WHAT YOU NEED TO DO
Could you return each line below without altering a word?

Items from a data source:
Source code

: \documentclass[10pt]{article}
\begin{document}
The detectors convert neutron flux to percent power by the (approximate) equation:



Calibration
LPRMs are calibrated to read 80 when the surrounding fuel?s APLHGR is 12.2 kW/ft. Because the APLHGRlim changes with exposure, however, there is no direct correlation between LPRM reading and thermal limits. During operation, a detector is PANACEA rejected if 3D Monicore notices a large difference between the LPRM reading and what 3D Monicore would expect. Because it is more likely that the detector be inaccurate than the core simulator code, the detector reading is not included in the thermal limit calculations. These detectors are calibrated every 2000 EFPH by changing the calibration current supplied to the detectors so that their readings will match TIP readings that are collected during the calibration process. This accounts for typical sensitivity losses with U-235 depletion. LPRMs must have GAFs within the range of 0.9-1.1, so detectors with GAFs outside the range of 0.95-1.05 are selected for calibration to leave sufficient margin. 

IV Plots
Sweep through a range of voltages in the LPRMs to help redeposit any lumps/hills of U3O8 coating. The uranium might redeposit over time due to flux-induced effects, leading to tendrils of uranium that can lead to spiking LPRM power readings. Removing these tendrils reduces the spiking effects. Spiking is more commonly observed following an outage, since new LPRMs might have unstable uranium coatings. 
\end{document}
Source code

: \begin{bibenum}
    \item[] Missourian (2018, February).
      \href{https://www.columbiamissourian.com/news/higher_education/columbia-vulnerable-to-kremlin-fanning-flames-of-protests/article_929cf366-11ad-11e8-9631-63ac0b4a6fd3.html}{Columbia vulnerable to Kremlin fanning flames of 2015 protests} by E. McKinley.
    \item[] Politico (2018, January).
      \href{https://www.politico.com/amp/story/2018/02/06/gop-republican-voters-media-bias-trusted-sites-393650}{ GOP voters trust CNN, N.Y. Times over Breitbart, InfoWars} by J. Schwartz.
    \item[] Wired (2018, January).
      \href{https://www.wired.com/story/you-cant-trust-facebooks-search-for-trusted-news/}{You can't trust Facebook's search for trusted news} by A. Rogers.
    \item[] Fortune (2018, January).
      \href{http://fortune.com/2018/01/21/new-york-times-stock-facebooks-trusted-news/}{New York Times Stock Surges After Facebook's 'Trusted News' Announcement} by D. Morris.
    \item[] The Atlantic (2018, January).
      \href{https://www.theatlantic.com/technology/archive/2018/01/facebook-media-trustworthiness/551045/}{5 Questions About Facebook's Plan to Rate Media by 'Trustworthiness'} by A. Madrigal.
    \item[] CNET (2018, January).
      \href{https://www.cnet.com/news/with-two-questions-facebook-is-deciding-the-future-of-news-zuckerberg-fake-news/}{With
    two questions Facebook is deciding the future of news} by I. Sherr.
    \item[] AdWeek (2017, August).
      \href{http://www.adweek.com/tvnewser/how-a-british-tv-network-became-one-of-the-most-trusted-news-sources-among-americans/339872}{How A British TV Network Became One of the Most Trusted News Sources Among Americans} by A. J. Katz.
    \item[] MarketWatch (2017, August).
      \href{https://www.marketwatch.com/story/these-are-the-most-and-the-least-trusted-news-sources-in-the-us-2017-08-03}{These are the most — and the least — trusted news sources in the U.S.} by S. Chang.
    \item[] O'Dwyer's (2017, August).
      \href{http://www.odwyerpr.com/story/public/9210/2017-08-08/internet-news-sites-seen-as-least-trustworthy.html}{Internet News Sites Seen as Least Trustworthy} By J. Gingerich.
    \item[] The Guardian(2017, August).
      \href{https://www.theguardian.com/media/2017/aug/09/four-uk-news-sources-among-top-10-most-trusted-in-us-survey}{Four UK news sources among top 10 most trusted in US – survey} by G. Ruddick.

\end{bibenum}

SOLUTION TO THIS EXERCISE
Source code

: \documentclass[10pt]{article}
\begin{document}
The detectors convert neutron flux to percent power by the (approximate) equation:



Calibration
LPRMs are calibrated to read 80 when the surrounding fuel?s APLHGR is 12.2 kW/ft. Because the APLHGRlim changes with exposure, however, there is no direct correlation between LPRM reading and thermal limits. During operation, a detector is PANACEA rejected if 3D Monicore notices a large difference between the LPRM reading and what 3D Monicore would expect. Because it is more likely that the detector be inaccurate than the core simulator code, the detector reading is not included in the thermal limit calculations. These detectors are calibrated every 2000 EFPH by changing the calibration current supplied to the detectors so that their readings will match TIP readings that are collected during the calibration process. This accounts for typical sensitivity losses with U-235 depletion. LPRMs must have GAFs within the range of 0.9-1.1, so detectors with GAFs outside the range of 0.95-1.05 are selected for calibration to leave sufficient margin. 

IV Plots
Sweep through a range of voltages in the LPRMs to help redeposit any lumps/hills of U3O8 coating. The uranium might redeposit over time due to flux-induced effects, leading to tendrils of uranium that can lead to spiking LPRM power readings. Removing these tendrils reduces the spiking effects. Spiking is more commonly observed following an outage, since new LPRMs might have unstable uranium coatings. 
\end{document}
Source code

: \begin{bibenum}
    \item[] Missourian (2018, February).
      \href{https://www.columbiamissourian.com/news/higher_education/columbia-vulnerable-to-kremlin-fanning-flames-of-protests/article_929cf366-11ad-11e8-9631-63ac0b4a6fd3.html}{Columbia vulnerable to Kremlin fanning flames of 2015 protests} by E. McKinley.
    \item[] Politico (2018, January).
      \href{https://www.politico.com/amp/story/2018/02/06/gop-republican-voters-media-bias-trusted-sites-393650}{ GOP voters trust CNN, N.Y. Times over Breitbart, InfoWars} by J. Schwartz.
    \item[] Wired (2018, January).
      \href{https://www.wired.com/story/you-cant-trust-facebooks-search-for-trusted-news/}{You can't trust Facebook's search for trusted news} by A. Rogers.
    \item[] Fortune (2018, January).
      \href{http://fortune.com/2018/01/21/new-york-times-stock-facebooks-trusted-news/}{New York Times Stock Surges After Facebook's 'Trusted News' Announcement} by D. Morris.
    \item[] The Atlantic (2018, January).
      \href{https://www.theatlantic.com/technology/archive/2018/01/facebook-media-trustworthiness/551045/}{5 Questions About Facebook's Plan to Rate Media by 'Trustworthiness'} by A. Madrigal.
    \item[] CNET (2018, January).
      \href{https://www.cnet.com/news/with-two-questions-facebook-is-deciding-the-future-of-news-zuckerberg-fake-news/}{With
    two questions Facebook is deciding the future of news} by I. Sherr.
    \item[] AdWeek (2017, August).
      \href{http://www.adweek.com/tvnewser/how-a-british-tv-network-became-one-of-the-most-trusted-news-sources-among-americans/339872}{How A British TV Network Became One of the Most Trusted News Sources Among Americans} by A. J. Katz.
    \item[] MarketWatch (2017, August).
      \href{https://www.marketwatch.com/story/these-are-the-most-and-the-least-trusted-news-sources-in-the-us-2017-08-03}{These are the most — and the least — trusted news sources in the U.S.} by S. Chang.
    \item[] O'Dwyer's (2017, August).
      \href{http://www.odwyerpr.com/story/public/9210/2017-08-08/internet-news-sites-seen-as-least-trustworthy.html}{Internet News Sites Seen as Least Trustworthy} By J. Gingerich.
    \item[] The Guardian(2017, August).
      \href{https://www.theguardian.com/media/2017/aug/09/four-uk-news-sources-among-top-10-most-trusted-in-us-survey}{Four UK news sources among top 10 most trusted in US – survey} by G. Ruddick.

\end{bibenum}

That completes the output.